Try to figure out for you: does it matter that your PC boots up 20 or 30 seconds? Does that makes a sense to you?
If storage have many free space and you setup the TRIM command schedule properly, you will have several GB/s speeds of write/read. How frequently do you copy a Blu-ray files or a 8K@120fps video footage of 50-100-200 GB size? Every day or week? Then does that matter that it will be written during 1.5 minutes or 2 minutes? Also, NVMe SSD usually gets hot, I do not know about your model and cooling system, but sequential 1 queue data flow speed could decreases down to 0.7-1 GB/s.

You are lucky to have a good performance Core i7-11370H.
I have i5-8250U only, but it overheats under heavy load very fast cause passive-cooling case if I leave Turbo boots technology on. I turned the technology off, which makes all core runs at 1.6 GHz max. but with no overheat even during 10-15 minutes of uninterrupted 100% CPU usage.
I have speedy SDD too.

$ inxi -CDmzy1
Memory:
  RAM:
    total: 31.11 GiB
    used: 9.39 GiB (30.2%)
  RAM Report:
    permissions: Unable to run dmidecode. Root privileges required.

CPU:
  Info: Quad Core
    model: Intel Core i5-8250U
    bits: 64
    type: MCP
    cache:
      L2: 6 MiB
  Speed: 700 MHz
    min/max: 400/1600 MHz
    Core speeds (MHz):
      1: 700
      2: 701
      3: 701
      4: 715

Drives:
  Local Storage:
    total: 465.76 GiB
    used: 73.53 GiB (15.8%)
  ID-1: /dev/nvme0n1
    vendor: Samsung
    model: SSD 970 EVO Plus 500GB
    size: 465.76 GiB
$

By specs the SSD has

Read / Write Speeds
3,500 / 3,200 MB/s

Moreover I change defaults and setup more secure algorithm of a key and I have currently

And I work under that circumstances about a half of year. It is appropriate bias (exactly by me). Of course I want more secure or performance, but it needs more money to invest in CPU and RAM speeds.
So it is your bias what to choose.


And… I forgot what did you ask? Yes, performance drop is typically expected perhaps in any encrypted system including LUKS.

The title:

Luks makes SSD slow

CPU and RAM can’t handle so much data rates to (de/en)crypt it on the fly, your SSD has idle periods, which you realized later in

exactly

According to your tests, yes, but note that you comparing a bit different tests: 3 vs 5 rounds, but more critical 1/8 GB and 1 GB of data batch.
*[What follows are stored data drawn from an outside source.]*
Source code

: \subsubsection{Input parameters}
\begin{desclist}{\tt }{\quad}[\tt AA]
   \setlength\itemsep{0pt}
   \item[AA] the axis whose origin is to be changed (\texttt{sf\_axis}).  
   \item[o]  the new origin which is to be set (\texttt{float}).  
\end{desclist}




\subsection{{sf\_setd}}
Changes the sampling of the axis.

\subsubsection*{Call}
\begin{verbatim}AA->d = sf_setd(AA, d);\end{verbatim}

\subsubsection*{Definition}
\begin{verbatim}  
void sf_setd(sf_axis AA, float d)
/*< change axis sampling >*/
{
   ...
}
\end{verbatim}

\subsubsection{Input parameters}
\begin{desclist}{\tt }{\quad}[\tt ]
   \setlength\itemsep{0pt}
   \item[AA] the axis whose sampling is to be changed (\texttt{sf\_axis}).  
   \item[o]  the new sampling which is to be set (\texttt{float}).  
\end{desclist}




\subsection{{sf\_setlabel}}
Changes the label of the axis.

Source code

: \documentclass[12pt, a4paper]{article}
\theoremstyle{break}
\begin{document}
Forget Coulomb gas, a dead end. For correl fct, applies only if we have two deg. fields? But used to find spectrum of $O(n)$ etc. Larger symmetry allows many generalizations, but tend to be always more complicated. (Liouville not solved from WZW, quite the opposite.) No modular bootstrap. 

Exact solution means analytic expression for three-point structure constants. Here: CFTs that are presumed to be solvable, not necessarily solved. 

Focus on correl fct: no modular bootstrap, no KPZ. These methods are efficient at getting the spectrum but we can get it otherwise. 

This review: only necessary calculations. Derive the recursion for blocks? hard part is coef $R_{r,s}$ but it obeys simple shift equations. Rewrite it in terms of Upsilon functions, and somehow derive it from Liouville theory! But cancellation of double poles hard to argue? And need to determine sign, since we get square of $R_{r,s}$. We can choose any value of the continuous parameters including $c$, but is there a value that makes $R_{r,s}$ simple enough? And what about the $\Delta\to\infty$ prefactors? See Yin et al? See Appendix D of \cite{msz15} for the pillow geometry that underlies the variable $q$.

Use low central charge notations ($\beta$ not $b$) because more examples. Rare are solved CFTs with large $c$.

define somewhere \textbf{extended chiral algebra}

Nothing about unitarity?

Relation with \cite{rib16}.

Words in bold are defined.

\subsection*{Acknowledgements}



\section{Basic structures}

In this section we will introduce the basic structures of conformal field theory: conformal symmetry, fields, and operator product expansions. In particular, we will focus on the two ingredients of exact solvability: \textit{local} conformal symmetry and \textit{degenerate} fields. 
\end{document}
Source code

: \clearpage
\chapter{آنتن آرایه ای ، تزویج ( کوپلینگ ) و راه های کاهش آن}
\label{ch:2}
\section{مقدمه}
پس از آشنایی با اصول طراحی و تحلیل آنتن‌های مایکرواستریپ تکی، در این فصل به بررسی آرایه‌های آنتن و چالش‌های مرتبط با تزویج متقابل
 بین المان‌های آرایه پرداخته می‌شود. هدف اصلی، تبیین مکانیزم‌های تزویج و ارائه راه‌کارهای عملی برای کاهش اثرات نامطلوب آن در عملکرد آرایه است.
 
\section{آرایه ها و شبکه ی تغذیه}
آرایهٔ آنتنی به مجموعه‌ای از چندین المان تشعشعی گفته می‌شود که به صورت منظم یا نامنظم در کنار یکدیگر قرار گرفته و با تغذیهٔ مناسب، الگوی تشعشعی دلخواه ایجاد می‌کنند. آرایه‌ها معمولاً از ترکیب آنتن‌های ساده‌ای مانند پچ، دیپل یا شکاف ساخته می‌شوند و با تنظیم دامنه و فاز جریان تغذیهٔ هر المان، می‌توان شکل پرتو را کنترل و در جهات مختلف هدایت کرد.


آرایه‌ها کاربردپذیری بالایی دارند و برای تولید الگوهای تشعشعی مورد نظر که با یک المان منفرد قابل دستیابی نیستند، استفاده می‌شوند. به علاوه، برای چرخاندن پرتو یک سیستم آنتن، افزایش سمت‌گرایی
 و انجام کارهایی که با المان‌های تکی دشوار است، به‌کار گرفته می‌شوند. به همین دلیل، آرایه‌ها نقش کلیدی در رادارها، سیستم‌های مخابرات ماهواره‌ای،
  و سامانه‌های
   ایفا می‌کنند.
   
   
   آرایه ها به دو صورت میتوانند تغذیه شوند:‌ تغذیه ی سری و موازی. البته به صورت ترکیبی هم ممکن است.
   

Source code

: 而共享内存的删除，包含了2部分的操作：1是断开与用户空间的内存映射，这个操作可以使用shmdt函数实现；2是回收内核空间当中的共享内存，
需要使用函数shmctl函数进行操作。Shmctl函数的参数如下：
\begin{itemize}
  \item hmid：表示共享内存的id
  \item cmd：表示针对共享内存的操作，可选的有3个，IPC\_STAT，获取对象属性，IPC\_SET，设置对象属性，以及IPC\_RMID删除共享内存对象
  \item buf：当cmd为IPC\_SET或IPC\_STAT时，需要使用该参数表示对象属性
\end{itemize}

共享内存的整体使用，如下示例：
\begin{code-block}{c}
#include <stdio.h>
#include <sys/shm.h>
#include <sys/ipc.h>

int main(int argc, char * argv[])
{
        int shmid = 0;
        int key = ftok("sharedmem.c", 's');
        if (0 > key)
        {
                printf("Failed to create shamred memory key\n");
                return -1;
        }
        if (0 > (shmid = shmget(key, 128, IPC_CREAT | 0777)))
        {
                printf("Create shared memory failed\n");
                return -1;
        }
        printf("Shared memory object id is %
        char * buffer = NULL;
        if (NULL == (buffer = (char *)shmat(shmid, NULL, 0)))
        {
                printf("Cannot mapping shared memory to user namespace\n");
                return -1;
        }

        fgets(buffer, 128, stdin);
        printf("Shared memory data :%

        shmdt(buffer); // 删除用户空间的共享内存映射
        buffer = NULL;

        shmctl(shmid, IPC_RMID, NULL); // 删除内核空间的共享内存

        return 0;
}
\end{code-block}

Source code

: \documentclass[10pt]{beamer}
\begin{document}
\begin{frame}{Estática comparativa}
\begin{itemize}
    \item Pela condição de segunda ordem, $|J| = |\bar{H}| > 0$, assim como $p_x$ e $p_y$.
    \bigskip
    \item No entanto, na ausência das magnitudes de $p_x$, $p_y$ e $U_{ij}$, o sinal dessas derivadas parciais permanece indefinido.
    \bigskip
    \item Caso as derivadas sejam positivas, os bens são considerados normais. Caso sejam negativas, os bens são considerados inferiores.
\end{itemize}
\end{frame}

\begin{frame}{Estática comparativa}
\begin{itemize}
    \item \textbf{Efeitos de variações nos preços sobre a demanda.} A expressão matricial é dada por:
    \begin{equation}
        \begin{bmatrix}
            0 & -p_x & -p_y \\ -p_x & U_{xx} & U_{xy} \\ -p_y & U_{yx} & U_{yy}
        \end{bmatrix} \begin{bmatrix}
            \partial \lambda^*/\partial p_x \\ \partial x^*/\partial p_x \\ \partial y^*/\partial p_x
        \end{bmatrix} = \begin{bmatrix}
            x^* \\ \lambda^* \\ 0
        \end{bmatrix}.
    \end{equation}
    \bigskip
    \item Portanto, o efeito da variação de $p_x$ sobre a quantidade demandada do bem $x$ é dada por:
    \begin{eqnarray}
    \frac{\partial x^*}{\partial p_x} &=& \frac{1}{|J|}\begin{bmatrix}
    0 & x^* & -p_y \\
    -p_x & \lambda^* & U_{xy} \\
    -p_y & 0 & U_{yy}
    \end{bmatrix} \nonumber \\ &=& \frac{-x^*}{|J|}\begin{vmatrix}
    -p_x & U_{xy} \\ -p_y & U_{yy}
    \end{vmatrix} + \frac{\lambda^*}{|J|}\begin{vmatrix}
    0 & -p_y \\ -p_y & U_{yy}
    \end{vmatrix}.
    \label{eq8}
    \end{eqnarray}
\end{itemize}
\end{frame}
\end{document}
Setup you bias (on a test PC first) and do not forget to backup all your data before to change somewhat on your daily using PC.

2 Likes

The SSD is most likely not slowing down - but you see it as such - because the tests is made by counting a number of ‘ticks’ from you initiate the write of a given data set until the data set as been flushed to disk.

When you employ encryption the data set is run through an algorithm - in memory - then the computed data set is written to disk.

The process of computing the new data set is delaying the write - not the SSD.

2 Likes

Hi together,
thank you for all your answers, very cool!

I know that the SSD (@linux-aarhus or better writing/reading process incl cpu work) is fast compared to many other disks, but still its a lot of loss, so I wondered is there way to make it better. It seems there could be one (see below)

@alven you’re right I compared different data batches, I did it with same batches and got nearly same result.

I found something very interesting: it seems that the process of encryption/decryption is overloaded with many processing queues from good old hdd days and its possible to get rid of them (https://blog.cloudflare.com/speeding-up-linux-disk-encryption/). It even found its way into kernel and can be activated with GRUB parameters: no_read_workqueue and no_write_workqueue. According to some posts I found it can speed up the process about 30% to 40%. But… in my case, its slowing down the speed massively. Really confusing. Any idea?

The only thing I can think of is the LUKS version used to create the container.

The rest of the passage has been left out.